INSTRUCTIONS FOR THE TASK:
Restate the data below word for word, and let no image into your version.

PROVIDED INFORMATION:
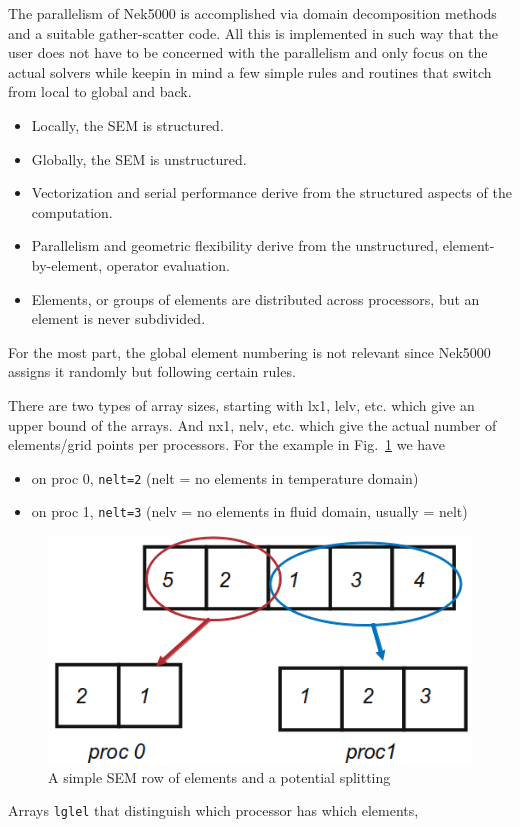 


The parallelism of Nek5000 is accomplished via domain decomposition methods and a suitable gather-scatter code. All this is implemented in such way that the user does not have to be concerned with the parallelism and only focus on the actual solvers while keepin in mind a few simple rules and routines that switch from local to global and back.
\begin{itemize}
\item Locally, the SEM is structured.

\item Globally, the SEM is unstructured.

\item Vectorization and serial performance derive from the structured aspects of the computation.

\item Parallelism and geometric flexibility derive from the unstructured, element-by-element, operator evaluation.

\item Elements, or groups of elements are distributed across processors, but an element is never subdivided.
\end{itemize}

For the most part, the global element numbering is not relevant since Nek5000 assigns it randomly but following certain rules. 

There are two types of array sizes, starting with {\color{red}l}x1, {\color{red}l}elv, etc. which give an upper bound of the arrays. And {\color{red}n}x1, {\color{red}n}elv, etc. which give the actual number of elements/grid points per processors. For the example in Fig.~\ref{fig:procsplit} we have 
\begin{itemize}
\item on proc 0, {\tt nelt=2}  (nelt = no elements in temperature domain)
\item on proc 1, {\tt nelt=3}  (nelv = no elements in fluid domain, usually = nelt)
\end{itemize}

\begin{figure}
\centering
\includegraphics[scale=0.5]{Figs/serial_parallel.png}
\caption{A simple SEM row of elements and a potential splitting}
\label{fig:procsplit}
\end{figure}
Arrays {\tt lglel} that distinguish which processor has which elements,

EXERCISE SOLUTION:
The parallelism of Nek5000 is accomplished via domain decomposition methods and a suitable gather-scatter code. All this is implemented in such way that the user does not have to be concerned with the parallelism and only focus on the actual solvers while keepin in mind a few simple rules and routines that switch from local to global and back.
\begin{itemize}
\item Locally, the SEM is structured.

\item Globally, the SEM is unstructured.

\item Vectorization and serial performance derive from the structured aspects of the computation.

\item Parallelism and geometric flexibility derive from the unstructured, element-by-element, operator evaluation.

\item Elements, or groups of elements are distributed across processors, but an element is never subdivided.
\end{itemize}

For the most part, the global element numbering is not relevant since Nek5000 assigns it randomly but following certain rules. 

There are two types of array sizes, starting with {\color{red}l}x1, {\color{red}l}elv, etc. which give an upper bound of the arrays. And {\color{red}n}x1, {\color{red}n}elv, etc. which give the actual number of elements/grid points per processors. For the example in Fig.~\ref{fig:procsplit} we have 
\begin{itemize}
\item on proc 0, {\tt nelt=2}  (nelt = no elements in temperature domain)
\item on proc 1, {\tt nelt=3}  (nelv = no elements in fluid domain, usually = nelt)
\end{itemize}

\begin{figure}
\centering
\includegraphics[scale=0.5]{Figs/serial_parallel.png}
\caption{A simple SEM row of elements and a potential splitting}
\label{fig:procsplit}
\end{figure}
Arrays {\tt lglel} that distinguish which processor has which elements,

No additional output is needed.